* _ASSIGNMENT_
Include the line with "### And when" and every line before it in the entries below, echoed exactly, but not the pictures.
Segment Start: EXERCISE DATA
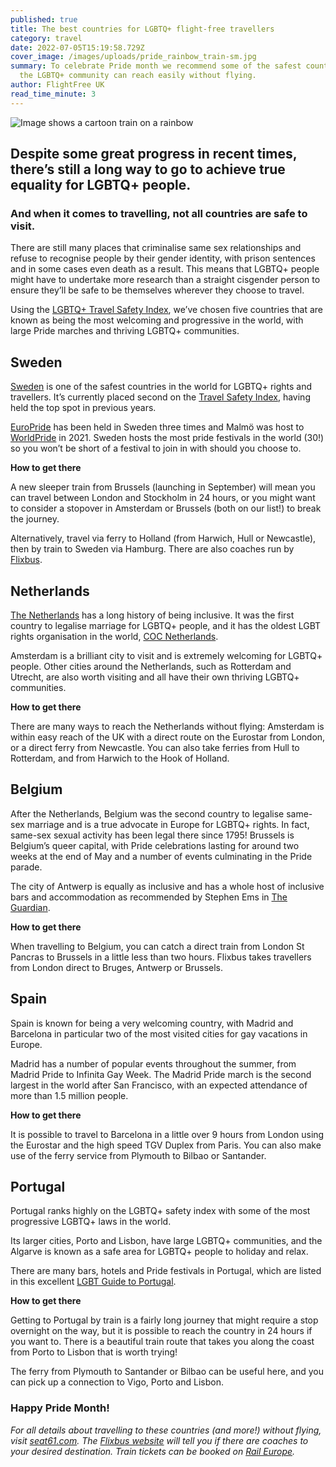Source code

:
 ```yaml
---
published: true
title: The best countries for LGBTQ+ flight-free travellers
category: travel
date: 2022-07-05T15:19:58.729Z
cover_image: /images/uploads/pride_rainbow_train-sm.jpg
summary: To celebrate Pride month we recommend some of the safest countries that
  the LGBTQ+ community can reach easily without flying.
author: FlightFree UK
read_time_minute: 3
---
```

![Image shows a cartoon train on a rainbow](/images/uploads/pride_rainbow_train-lg.jpg)

## Despite some great progress in recent times, there’s still a long way to go to achieve true equality for LGBTQ+ people.

### And when it comes to travelling, not all countries are safe to visit. 

There are still many places that criminalise same sex relationships and refuse to recognise people by their gender identity, with prison sentences and in some cases even death as a result. This means that LGBTQ+ people might have to undertake more research than a straight cisgender person to ensure they’ll be safe to be themselves wherever they choose to travel.

Using the [LGBTQ+ Travel Safety Index](https://www.asherfergusson.com/lgbtq-travel-safety/), we’ve chosen five countries that are known as being the most welcoming and progressive in the world, with large Pride marches and thriving LGBTQ+ communities. 

## Sweden

[Sweden](https://visitsweden.com/what-to-do/lgbtq/) is one of the safest countries in the world for LGBTQ+ rights and travellers. It’s currently placed second on the [Travel Safety Index](https://www.asherfergusson.com/lgbtq-travel-safety/), having held the top spot in previous years.

[EuroPride](https://europride2022.com/) has been held in Sweden three times and Malmö was host to [WorldPride](https://www.copenhagenpride.dk/en/worldpride-2021/) in 2021. Sweden hosts the most pride festivals in the world (30!) so you won’t be short of a festival to join in with should you choose to.

**How to get there**

A new sleeper train from Brussels (launching in September) will mean you can travel between London and Stockholm in 24 hours, or you might want to consider a stopover in Amsterdam or Brussels (both on our list!) to break the journey. 

Alternatively, travel via ferry to Holland (from Harwich, Hull or Newcastle), then by train to Sweden via Hamburg. There are also coaches run by [Flixbus](https://www.flixbus.co.uk/).

## Netherlands 

[The Netherlands](https://onceuponajrny.com/how-lgbt-friendly-is-the-netherlands/) has a long history of being inclusive. It was the first country to legalise marriage for LGBTQ+ people, and it has the oldest LGBT rights organisation in the world, [COC Netherlands](http://www.coc.nl/).

Amsterdam is a brilliant city to visit and is extremely welcoming for LGBTQ+ people. Other cities around the Netherlands, such as Rotterdam and Utrecht, are also worth visiting and all have their own thriving LGBTQ+ communities.

**How to get there**

There are many ways to reach the Netherlands without flying: Amsterdam is within easy reach of the UK with a direct route on the Eurostar from London, or a direct ferry from Newcastle. You can also take ferries from Hull to Rotterdam, and from Harwich to the Hook of Holland. 

## Belgium

After the Netherlands, Belgium was the second country to legalise same-sex marriage and is a true advocate in Europe for LGBTQ+ rights. In fact, same-sex sexual activity has been legal there since 1795! Brussels is Belgium’s queer capital, with Pride celebrations lasting for around two weeks at the end of May and a number of events culminating in the Pride parade.

The city of Antwerp is equally as inclusive and has a whole host of inclusive bars and accommodation as recommended by Stephen Ems in [The Guardian](https://www.theguardian.com/travel/2022/jun/23/europe-best-holidays-for-lgbtq-travel).

**How to get there**

When travelling to Belgium, you can catch a direct train from London St Pancras to Brussels in a little less than two hours. Flixbus takes travellers from London direct to Bruges, Antwerp or Brussels.

## Spain 

Spain is known for being a very welcoming country, with Madrid and Barcelona in particular two of the most visited cities for gay vacations in Europe. 

Madrid has a number of popular events throughout the summer, from Madrid Pride to Infinita Gay Week. The Madrid Pride march is the second largest in the world after San Francisco, with an expected attendance of more than 1.5 million people.

**How to get there**

It is possible to travel to Barcelona in a little over 9 hours from London using the Eurostar and the high speed TGV Duplex from Paris. You can also make use of the ferry service from Plymouth to Bilbao or Santander.

## Portugal

Portugal ranks highly on the LGBTQ+ safety index with some of the most progressive LGBTQ+ laws in the world. 

Its larger cities, Porto and Lisbon, have large LGBTQ+ communities, and the Algarve is known as a safe area for LGBTQ+ people to holiday and relax. 

There are many bars, hotels and Pride festivals in Portugal, which are listed in this excellent [LGBT Guide to Portugal](https://www.portugal.com/lifestyle/lgbt-guide-to-portugal/).

**How to get there**

Getting to Portugal by train is a fairly long journey that might require a stop overnight on the way, but it is possible to reach the country in 24 hours if you want to. There is a beautiful train route that takes you along the coast from Porto to Lisbon that is worth trying!

The ferry from Plymouth to Santander or Bilbao can be useful here, and you can pick up a connection to Vigo, Porto and Lisbon. 

### Happy Pride Month! 

*For all details about travelling to these countries (and more!) without flying, visit [seat61.com](https://www.seat61.com/index.html). The [Flixbus website](https://www.flixbus.co.uk/) will tell you if there are coaches to your desired destination. Train tickets can be booked on [Rail Europe](https://raileurope.com/).*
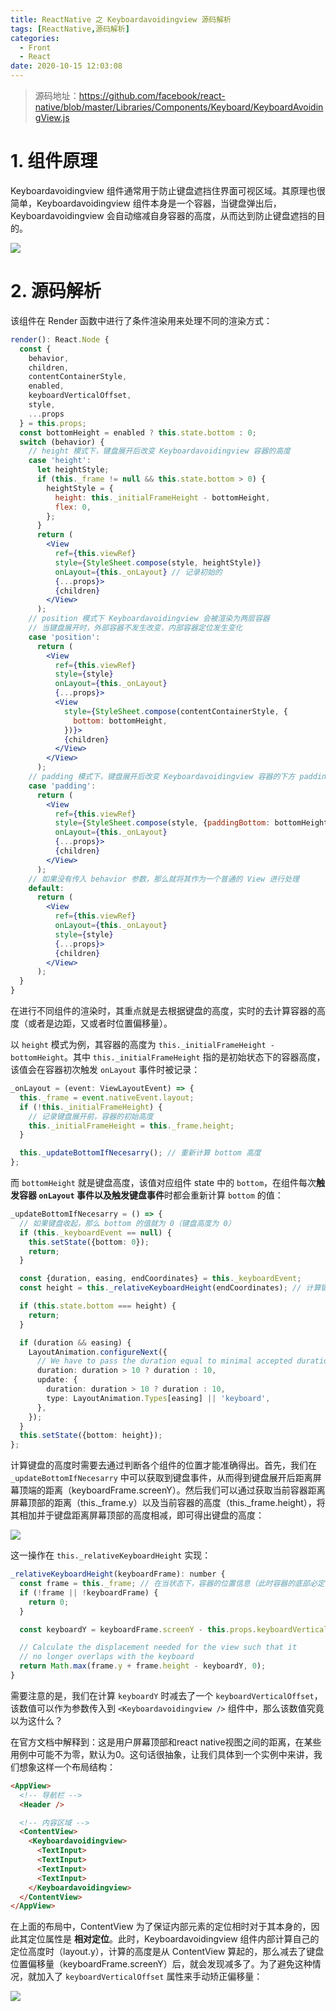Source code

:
 ```yaml
---
title: ReactNative 之 Keyboardavoidingview 源码解析
tags: [ReactNative,源码解析]
categories:
  - Front
  - React
date: 2020-10-15 12:03:08
---
```


> 源码地址：https://github.com/facebook/react-native/blob/master/Libraries/Components/Keyboard/KeyboardAvoidingView.js

# 1. 组件原理

Keyboardavoidingview 组件通常用于防止键盘遮挡住界面可视区域。其原理也很简单，Keyboardavoidingview 组件本身是一个容器，当键盘弹出后，Keyboardavoidingview 会自动缩减自身容器的高度，从而达到防止键盘遮挡的目的。

![](https://i.loli.net/2020/10/15/2NyJSbsrP73EuDM.png)

# 2. 源码解析

该组件在 Render 函数中进行了条件渲染用来处理不同的渲染方式：

```jsx
render(): React.Node {
  const {
    behavior,
    children,
    contentContainerStyle,
    enabled,
    keyboardVerticalOffset,
    style,
    ...props
  } = this.props;
  const bottomHeight = enabled ? this.state.bottom : 0;
  switch (behavior) {
    // height 模式下，键盘展开后改变 Keyboardavoidingview 容器的高度
    case 'height':
      let heightStyle;
      if (this._frame != null && this.state.bottom > 0) {
        heightStyle = {
          height: this._initialFrameHeight - bottomHeight,
          flex: 0,
        };
      }
      return (
        <View
          ref={this.viewRef}
          style={StyleSheet.compose(style, heightStyle)}
          onLayout={this._onLayout} // 记录初始的
          {...props}>
          {children}
        </View>
      );
    // position 模式下 Keyboardavoidingview 会被渲染为两层容器
    // 当键盘展开时，外部容器不发生改变，内部容器定位发生变化
    case 'position':
      return (
        <View
          ref={this.viewRef}
          style={style}
          onLayout={this._onLayout}
          {...props}>
          <View
            style={StyleSheet.compose(contentContainerStyle, {
              bottom: bottomHeight,
            })}>
            {children}
          </View>
        </View>
      );
    // padding 模式下，键盘展开后改变 Keyboardavoidingview 容器的下方 padding
    case 'padding':
      return (
        <View
          ref={this.viewRef}
          style={StyleSheet.compose(style, {paddingBottom: bottomHeight})}
          onLayout={this._onLayout}
          {...props}>
          {children}
        </View>
      );
    // 如果没有传入 behavior 参数，那么就将其作为一个普通的 View 进行处理
    default:
      return (
        <View
          ref={this.viewRef}
          onLayout={this._onLayout}
          style={style}
          {...props}>
          {children}
        </View>
      );
  }
}
```

在进行不同组件的渲染时，其重点就是去根据键盘的高度，实时的去计算容器的高度（或者是边距，又或者时位置偏移量）。

以 `height` 模式为例，其容器的高度为 `this._initialFrameHeight - bottomHeight`。其中 `this._initialFrameHeight` 指的是初始状态下的容器高度，该值会在容器初次触发 `onLayout` 事件时被记录：

```ts
_onLayout = (event: ViewLayoutEvent) => {
  this._frame = event.nativeEvent.layout;
  if (!this._initialFrameHeight) {
    // 记录键盘展开前，容器的初始高度
    this._initialFrameHeight = this._frame.height;
  }

  this._updateBottomIfNecesarry(); // 重新计算 bottom 高度
};
```

而 `bottomHeight` 就是键盘高度，该值对应组件 state 中的 `bottom`，在组件每次**触发容器 `onLayout` 事件以及触发键盘事件**时都会重新计算 `bottom` 的值：

```ts
_updateBottomIfNecesarry = () => {
  // 如果键盘收起，那么 bottom 的值就为 0（键盘高度为 0）
  if (this._keyboardEvent == null) {
    this.setState({bottom: 0});
    return;
  }

  const {duration, easing, endCoordinates} = this._keyboardEvent;
  const height = this._relativeKeyboardHeight(endCoordinates); // 计算键盘的高度，将键盘当前的位置信息传入 ===> 重点

  if (this.state.bottom === height) {
    return;
  }

  if (duration && easing) {
    LayoutAnimation.configureNext({
      // We have to pass the duration equal to minimal accepted duration defined here: RCTLayoutAnimation.m
      duration: duration > 10 ? duration : 10,
      update: {
        duration: duration > 10 ? duration : 10,
        type: LayoutAnimation.Types[easing] || 'keyboard',
      },
    });
  }
  this.setState({bottom: height});
};
```

计算键盘的高度时需要去通过判断各个组件的位置才能准确得出。首先，我们在 `_updateBottomIfNecesarry` 中可以获取到键盘事件，从而得到键盘展开后距离屏幕顶端的距离（keyboardFrame.screenY）。然后我们可以通过获取当前容器距离屏幕顶部的距离（this._frame.y）以及当前容器的高度（this._frame.height），将其相加并于键盘距离屏幕顶部的高度相减，即可得出键盘的高度：

![](https://i.loli.net/2020/10/15/MhSuEqmFc83yZLI.png)

这一操作在 `this._relativeKeyboardHeight` 实现：

```jsx
_relativeKeyboardHeight(keyboardFrame): number {
  const frame = this._frame; // 在当状态下，容器的位置信息（此时容器的底部必定低于当前帧下键盘顶部之下）
  if (!frame || !keyboardFrame) {
    return 0;
  }

  const keyboardY = keyboardFrame.screenY - this.props.keyboardVerticalOffset;

  // Calculate the displacement needed for the view such that it
  // no longer overlaps with the keyboard
  return Math.max(frame.y + frame.height - keyboardY, 0);
}
```

需要注意的是，我们在计算 `keyboardY` 时减去了一个 `keyboardVerticalOffset`，该数值可以作为参数传入到 `<Keyboardavoidingview />` 组件中，那么该数值究竟以为这什么？

在官方文档中解释到：这是用户屏幕顶部和react native视图之间的距离，在某些用例中可能不为零，默认为0。这句话很抽象，让我们具体到一个实例中来讲，我们想象这样一个布局结构：

```html
<AppView>
  <!-- 导航栏 -->
  <Header />

  <!-- 内容区域 -->
  <ContentView>
    <Keyboardavoidingview>
      <TextInput>
      <TextInput>
      <TextInput>
      <TextInput>
    </Keyboardavoidingview>
  </ContentView>
</AppView>
```

在上面的布局中，ContentView 为了保证内部元素的定位相时对于其本身的，因此其定位属性是 **相对定位**。此时，Keyboardavoidingview 组件内部计算自己的定位高度时（layout.y），计算的高度是从 ContentView 算起的，那么减去了键盘位置偏移量（keyboardFrame.screenY）后，就会发现减多了。为了避免这种情况，就加入了 `keyboardVerticalOffset` 属性来手动矫正偏移量：

![](https://i.loli.net/2020/10/15/gM6ourBRFksbZp4.png)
Segment End: EXERCISE DATA
* _ANSWER SPACE_
Source code

:
 ```yaml
---
published: true
title: The best countries for LGBTQ+ flight-free travellers
category: travel
date: 2022-07-05T15:19:58.729Z
cover_image: /images/uploads/pride_rainbow_train-sm.jpg
summary: To celebrate Pride month we recommend some of the safest countries that
  the LGBTQ+ community can reach easily without flying.
author: FlightFree UK
read_time_minute: 3
---
```

![Image shows a cartoon train on a rainbow](/images/uploads/pride_rainbow_train-lg.jpg)

## Despite some great progress in recent times, there’s still a long way to go to achieve true equality for LGBTQ+ people.

### And when it comes to travelling, not all countries are safe to visit. 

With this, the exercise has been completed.